Sayın Başbakanımızın sloganlarından biri olan “Hiçbir şey eskisi gibi olmayacak” söylevi hayatın bir çok alanında tutuyor da gel gör ki kiminide eskisini arayanlar olmasın..
Kamu ve Üniversite hastaneleri randevu alımında otomasyona geçiyor bir bir. Muayene olabilmeniz için telefonla hastanenin sesli santralına başvurmanız gerekiyor… Da gel görki günün hangi saatinde ararsanız arayınız tüm randevularımız dolu yanıtını alıyorsunuz.
Ben şahsen İstanbul Tıp Fakültesi Diş Polikliniğine randevu için akşam sabah tam 20 gündür sürekli arıyorum ve hala randevu alamadım. Alanları kutlamak lazım..
Eski ile yeni arasındaki farkı daha iyi anlayabilmek için bir dostumun bire bir yaşadığı bir anekdotunu paylaşmak istiyorum sizlerle….
Sene 2002 İstanbul Haseki hastanesi.

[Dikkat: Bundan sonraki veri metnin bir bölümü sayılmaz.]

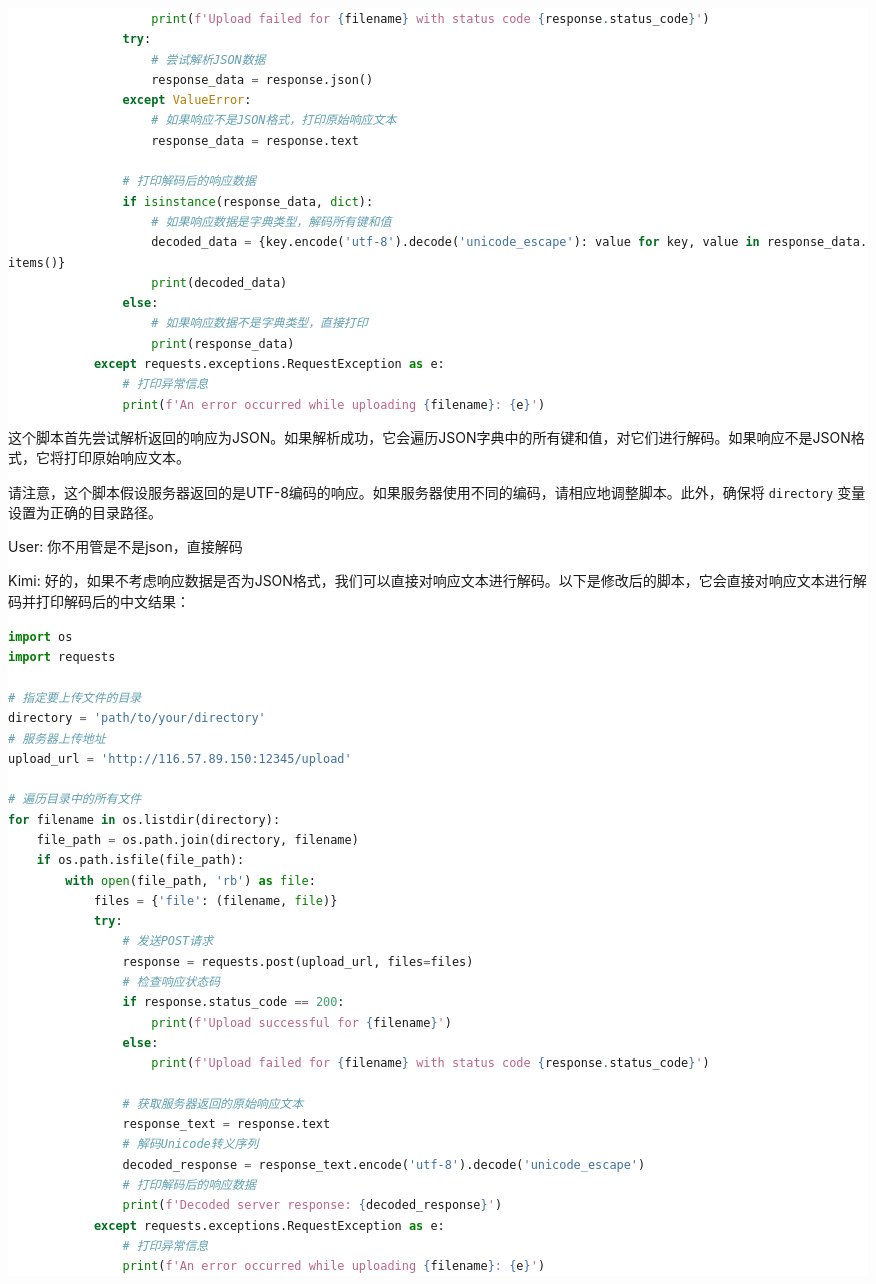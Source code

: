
 ```python
                    print(f'Upload failed for {filename} with status code {response.status_code}')
                try:
                    # 尝试解析JSON数据
                    response_data = response.json()
                except ValueError:
                    # 如果响应不是JSON格式，打印原始响应文本
                    response_data = response.text

                # 打印解码后的响应数据
                if isinstance(response_data, dict):
                    # 如果响应数据是字典类型，解码所有键和值
                    decoded_data = {key.encode('utf-8').decode('unicode_escape'): value for key, value in response_data.items()}
                    print(decoded_data)
                else:
                    # 如果响应数据不是字典类型，直接打印
                    print(response_data)
            except requests.exceptions.RequestException as e:
                # 打印异常信息
                print(f'An error occurred while uploading {filename}: {e}')
```

这个脚本首先尝试解析返回的响应为JSON。如果解析成功，它会遍历JSON字典中的所有键和值，对它们进行解码。如果响应不是JSON格式，它将打印原始响应文本。

请注意，这个脚本假设服务器返回的是UTF-8编码的响应。如果服务器使用不同的编码，请相应地调整脚本。此外，确保将 `directory` 变量设置为正确的目录路径。 

User: 你不用管是不是json，直接解码 

Kimi: 好的，如果不考虑响应数据是否为JSON格式，我们可以直接对响应文本进行解码。以下是修改后的脚本，它会直接对响应文本进行解码并打印解码后的中文结果：

```python
import os
import requests

# 指定要上传文件的目录
directory = 'path/to/your/directory'
# 服务器上传地址
upload_url = 'http://116.57.89.150:12345/upload'

# 遍历目录中的所有文件
for filename in os.listdir(directory):
    file_path = os.path.join(directory, filename)
    if os.path.isfile(file_path):
        with open(file_path, 'rb') as file:
            files = {'file': (filename, file)}
            try:
                # 发送POST请求
                response = requests.post(upload_url, files=files)
                # 检查响应状态码
                if response.status_code == 200:
                    print(f'Upload successful for {filename}')
                else:
                    print(f'Upload failed for {filename} with status code {response.status_code}')
                
                # 获取服务器返回的原始响应文本
                response_text = response.text
                # 解码Unicode转义序列
                decoded_response = response_text.encode('utf-8').decode('unicode_escape')
                # 打印解码后的响应数据
                print(f'Decoded server response: {decoded_response}')
            except requests.exceptions.RequestException as e:
                # 打印异常信息
                print(f'An error occurred while uploading {filename}: {e}')
```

Hastanede yaşlı bir bayan dikkatimi çekiyor. Uzun koridorun en dar yerine konmuş bir banka oturmuş yaşlı kadın etrafı öyle ümitsiz gözlerle süzüyor.
Bir beş dakika izledikten sonra yanına gelerek yumuşak bir ses tonuyla soruyorum:
-Merhaba anneciğim birini mi bekliyorsunuz?

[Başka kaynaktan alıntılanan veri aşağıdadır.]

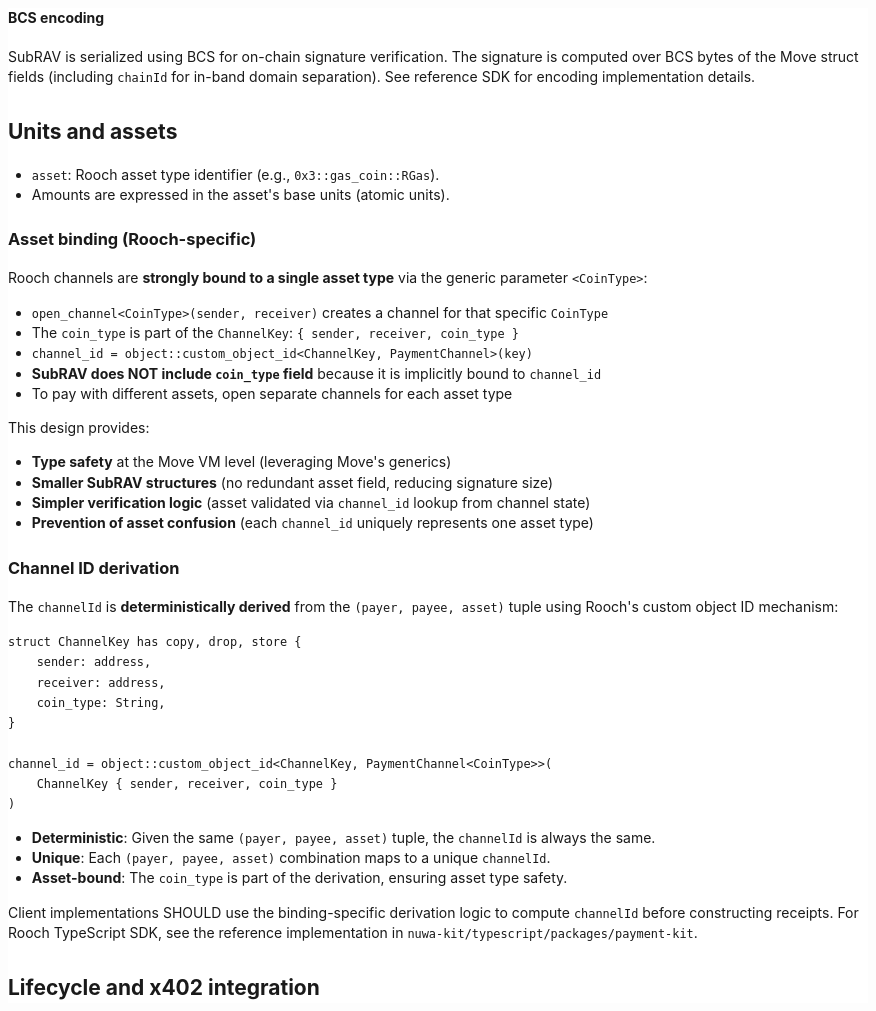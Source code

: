 #### BCS encoding

SubRAV is serialized using BCS for on-chain signature verification. The signature is computed over BCS bytes of the Move struct fields (including `chainId` for in-band domain separation). See reference SDK for encoding implementation details.

## Units and assets
- `asset`: Rooch asset type identifier (e.g., `0x3::gas_coin::RGas`).
- Amounts are expressed in the asset's base units (atomic units).

### Asset binding (Rooch-specific)

Rooch channels are **strongly bound to a single asset type** via the generic parameter `<CoinType>`:

- `open_channel<CoinType>(sender, receiver)` creates a channel for that specific `CoinType`
- The `coin_type` is part of the `ChannelKey`: `{ sender, receiver, coin_type }`
- `channel_id = object::custom_object_id<ChannelKey, PaymentChannel>(key)`
- **SubRAV does NOT include `coin_type` field** because it is implicitly bound to `channel_id`
- To pay with different assets, open separate channels for each asset type

This design provides:
- **Type safety** at the Move VM level (leveraging Move's generics)
- **Smaller SubRAV structures** (no redundant asset field, reducing signature size)
- **Simpler verification logic** (asset validated via `channel_id` lookup from channel state)
- **Prevention of asset confusion** (each `channel_id` uniquely represents one asset type)

### Channel ID derivation

The `channelId` is **deterministically derived** from the `(payer, payee, asset)` tuple using Rooch's custom object ID mechanism:

```move
struct ChannelKey has copy, drop, store {
    sender: address,
    receiver: address,
    coin_type: String,
}

channel_id = object::custom_object_id<ChannelKey, PaymentChannel<CoinType>>(
    ChannelKey { sender, receiver, coin_type }
)
```

- **Deterministic**: Given the same `(payer, payee, asset)` tuple, the `channelId` is always the same.
- **Unique**: Each `(payer, payee, asset)` combination maps to a unique `channelId`.
- **Asset-bound**: The `coin_type` is part of the derivation, ensuring asset type safety.

Client implementations SHOULD use the binding-specific derivation logic to compute `channelId` before constructing receipts. For Rooch TypeScript SDK, see the reference implementation in `nuwa-kit/typescript/packages/payment-kit`.

## Lifecycle and x402 integration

-Hayır evladım. Muayene olacaktım ama şey evladım bu uzun uzadıya numara kuyruğunda ve de doktorun kapısında nasıl bekleyeceğimi düşünüyorum…
Yaşlı kadıncağızın ağzından çıkan sözcükler bir duman buğusunda içimi burkuyor..
Kendi derdini unutmuş hastane koridorunda, kuyrukta saatlerce bekleyenleri, elinde neskafe bardağıyla odasına girip çıkan doktorları, sedye taşıyan bembeyaz önlüklü hemşireleri koşuşturan insanları seyrediyor umutsuz gözlerle sessiz sessiz.. Acile hasta taşıyan ambulansın sireniyle arada birde irkiliyor…
Ve ben söze tekrar giriyorum..
-Anneciğim muayene olacaksın galiba?
-Evet evladım..
-Sağlık karnen var mı?
Var şuracıkta evladım..
-Anacığım tamam ben sana yardımcı olacağım ama gel önce seninle şöyle hastanenin bahçesine çıkalım, deyip koluna giriyorum ve büfenin önünde bir şeyler ısmarlayıp oturtuyorum. Sonra vefat eden kocasından tek yadigar sigorta karnesini alarak dalıyorum hastanenin bürokrasi kalbine..
Müracat sırası, doktor sırası derken yarım saate bir bir randevuları ayarlıyorum. Sonra bahçedeki annem dediğim yaşlı teyzeyi alarak doktorun muayenesine dalıyorum.. Doktora tebessümle rica ediyorum, annem biraz çekinkendir doktor bey iyice bir muayene edelim lütfen…
Muayene çıkışında yüzünde gülücükler açan yaşlı kadını “Allah razı olsun evladııım” duaları arasında tekrar hastane bahçesine çıkartarak banka oturtuyorum.
Sonra tahlillerini yaptırıyorum. Yarım saatte de bu işlemleri bitiriyorum.. Bir koşuda eczaneden ilaçlarını alıyorum. Son olarak bir sarı taksi çağırıyorum kapıya. Bahçeye bıraktığım yaşlı kadınının koluna giriyorum ve nerede oturduğunu öğreniyorum..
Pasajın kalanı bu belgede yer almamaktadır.